* [Records to use]
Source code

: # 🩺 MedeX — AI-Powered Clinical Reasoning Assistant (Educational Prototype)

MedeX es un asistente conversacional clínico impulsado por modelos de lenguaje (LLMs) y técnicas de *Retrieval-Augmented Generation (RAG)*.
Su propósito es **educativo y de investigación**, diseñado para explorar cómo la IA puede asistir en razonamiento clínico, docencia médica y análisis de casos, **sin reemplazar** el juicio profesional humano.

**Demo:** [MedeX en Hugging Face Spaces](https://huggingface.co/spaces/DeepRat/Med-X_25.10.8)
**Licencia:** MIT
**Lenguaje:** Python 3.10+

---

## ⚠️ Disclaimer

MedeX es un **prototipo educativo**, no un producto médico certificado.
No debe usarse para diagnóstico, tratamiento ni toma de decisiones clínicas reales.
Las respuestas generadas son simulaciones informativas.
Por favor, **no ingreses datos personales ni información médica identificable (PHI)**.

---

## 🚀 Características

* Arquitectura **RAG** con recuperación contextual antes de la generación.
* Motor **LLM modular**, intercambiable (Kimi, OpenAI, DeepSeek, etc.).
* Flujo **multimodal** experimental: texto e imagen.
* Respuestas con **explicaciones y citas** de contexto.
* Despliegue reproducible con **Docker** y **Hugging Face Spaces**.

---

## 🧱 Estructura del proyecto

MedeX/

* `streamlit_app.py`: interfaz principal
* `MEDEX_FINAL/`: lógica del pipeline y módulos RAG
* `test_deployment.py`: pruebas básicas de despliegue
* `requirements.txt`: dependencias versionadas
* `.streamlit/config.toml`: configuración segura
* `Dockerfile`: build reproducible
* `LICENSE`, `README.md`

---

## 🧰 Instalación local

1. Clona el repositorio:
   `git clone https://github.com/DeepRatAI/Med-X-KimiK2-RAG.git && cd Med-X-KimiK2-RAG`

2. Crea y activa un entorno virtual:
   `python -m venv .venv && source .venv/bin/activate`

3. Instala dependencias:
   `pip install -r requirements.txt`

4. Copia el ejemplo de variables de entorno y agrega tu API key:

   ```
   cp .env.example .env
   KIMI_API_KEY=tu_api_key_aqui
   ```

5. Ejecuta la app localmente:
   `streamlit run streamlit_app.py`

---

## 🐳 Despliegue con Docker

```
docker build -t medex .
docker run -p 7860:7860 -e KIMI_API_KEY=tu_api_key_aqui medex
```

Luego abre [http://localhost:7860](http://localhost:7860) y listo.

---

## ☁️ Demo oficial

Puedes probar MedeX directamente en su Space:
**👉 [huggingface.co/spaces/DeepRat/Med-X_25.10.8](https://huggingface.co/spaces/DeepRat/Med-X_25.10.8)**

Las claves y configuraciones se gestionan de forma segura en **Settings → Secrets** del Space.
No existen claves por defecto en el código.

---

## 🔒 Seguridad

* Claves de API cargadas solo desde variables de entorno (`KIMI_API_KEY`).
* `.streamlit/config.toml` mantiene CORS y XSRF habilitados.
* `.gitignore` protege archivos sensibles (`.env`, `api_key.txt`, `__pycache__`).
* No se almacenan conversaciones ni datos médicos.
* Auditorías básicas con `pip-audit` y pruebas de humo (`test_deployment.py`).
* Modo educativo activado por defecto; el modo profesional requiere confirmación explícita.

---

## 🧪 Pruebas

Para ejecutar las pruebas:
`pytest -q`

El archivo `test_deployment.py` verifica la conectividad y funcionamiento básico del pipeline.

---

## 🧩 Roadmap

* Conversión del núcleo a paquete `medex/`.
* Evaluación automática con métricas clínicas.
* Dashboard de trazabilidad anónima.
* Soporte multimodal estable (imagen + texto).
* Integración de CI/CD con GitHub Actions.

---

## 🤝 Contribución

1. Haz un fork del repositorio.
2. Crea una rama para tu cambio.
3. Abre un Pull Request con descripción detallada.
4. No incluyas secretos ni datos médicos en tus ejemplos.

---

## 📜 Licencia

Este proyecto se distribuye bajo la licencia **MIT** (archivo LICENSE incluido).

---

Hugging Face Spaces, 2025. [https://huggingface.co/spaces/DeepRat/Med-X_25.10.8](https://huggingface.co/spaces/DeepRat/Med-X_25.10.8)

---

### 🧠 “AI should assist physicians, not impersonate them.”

* [Directions]
All the records above need to be restated exactly, line by line.

* [Result of the exercise]
Source code

: # 🩺 MedeX — AI-Powered Clinical Reasoning Assistant (Educational Prototype)

MedeX es un asistente conversacional clínico impulsado por modelos de lenguaje (LLMs) y técnicas de *Retrieval-Augmented Generation (RAG)*.
Su propósito es **educativo y de investigación**, diseñado para explorar cómo la IA puede asistir en razonamiento clínico, docencia médica y análisis de casos, **sin reemplazar** el juicio profesional humano.

**Demo:** [MedeX en Hugging Face Spaces](https://huggingface.co/spaces/DeepRat/Med-X_25.10.8)
**Licencia:** MIT
**Lenguaje:** Python 3.10+

---

## ⚠️ Disclaimer

MedeX es un **prototipo educativo**, no un producto médico certificado.
No debe usarse para diagnóstico, tratamiento ni toma de decisiones clínicas reales.
Las respuestas generadas son simulaciones informativas.
Por favor, **no ingreses datos personales ni información médica identificable (PHI)**.

---

## 🚀 Características

* Arquitectura **RAG** con recuperación contextual antes de la generación.
* Motor **LLM modular**, intercambiable (Kimi, OpenAI, DeepSeek, etc.).
* Flujo **multimodal** experimental: texto e imagen.
* Respuestas con **explicaciones y citas** de contexto.
* Despliegue reproducible con **Docker** y **Hugging Face Spaces**.

---

## 🧱 Estructura del proyecto

MedeX/

* `streamlit_app.py`: interfaz principal
* `MEDEX_FINAL/`: lógica del pipeline y módulos RAG
* `test_deployment.py`: pruebas básicas de despliegue
* `requirements.txt`: dependencias versionadas
* `.streamlit/config.toml`: configuración segura
* `Dockerfile`: build reproducible
* `LICENSE`, `README.md`

---

## 🧰 Instalación local

1. Clona el repositorio:
   `git clone https://github.com/DeepRatAI/Med-X-KimiK2-RAG.git && cd Med-X-KimiK2-RAG`

2. Crea y activa un entorno virtual:
   `python -m venv .venv && source .venv/bin/activate`

3. Instala dependencias:
   `pip install -r requirements.txt`

4. Copia el ejemplo de variables de entorno y agrega tu API key:

   ```
   cp .env.example .env
   KIMI_API_KEY=tu_api_key_aqui
   ```

5. Ejecuta la app localmente:
   `streamlit run streamlit_app.py`

---

## 🐳 Despliegue con Docker

```
docker build -t medex .
docker run -p 7860:7860 -e KIMI_API_KEY=tu_api_key_aqui medex
```

Luego abre [http://localhost:7860](http://localhost:7860) y listo.

---

## ☁️ Demo oficial

Puedes probar MedeX directamente en su Space:
**👉 [huggingface.co/spaces/DeepRat/Med-X_25.10.8](https://huggingface.co/spaces/DeepRat/Med-X_25.10.8)**

Las claves y configuraciones se gestionan de forma segura en **Settings → Secrets** del Space.
No existen claves por defecto en el código.

---

## 🔒 Seguridad

* Claves de API cargadas solo desde variables de entorno (`KIMI_API_KEY`).
* `.streamlit/config.toml` mantiene CORS y XSRF habilitados.
* `.gitignore` protege archivos sensibles (`.env`, `api_key.txt`, `__pycache__`).
* No se almacenan conversaciones ni datos médicos.
* Auditorías básicas con `pip-audit` y pruebas de humo (`test_deployment.py`).
* Modo educativo activado por defecto; el modo profesional requiere confirmación explícita.

---

## 🧪 Pruebas

Para ejecutar las pruebas:
`pytest -q`

El archivo `test_deployment.py` verifica la conectividad y funcionamiento básico del pipeline.

---

## 🧩 Roadmap

* Conversión del núcleo a paquete `medex/`.
* Evaluación automática con métricas clínicas.
* Dashboard de trazabilidad anónima.
* Soporte multimodal estable (imagen + texto).
* Integración de CI/CD con GitHub Actions.

---

## 🤝 Contribución

1. Haz un fork del repositorio.
2. Crea una rama para tu cambio.
3. Abre un Pull Request con descripción detallada.
4. No incluyas secretos ni datos médicos en tus ejemplos.

---

## 📜 Licencia

Este proyecto se distribuye bajo la licencia **MIT** (archivo LICENSE incluido).

---

Hugging Face Spaces, 2025. [https://huggingface.co/spaces/DeepRat/Med-X_25.10.8](https://huggingface.co/spaces/DeepRat/Med-X_25.10.8)

---

### 🧠 “AI should assist physicians, not impersonate them.”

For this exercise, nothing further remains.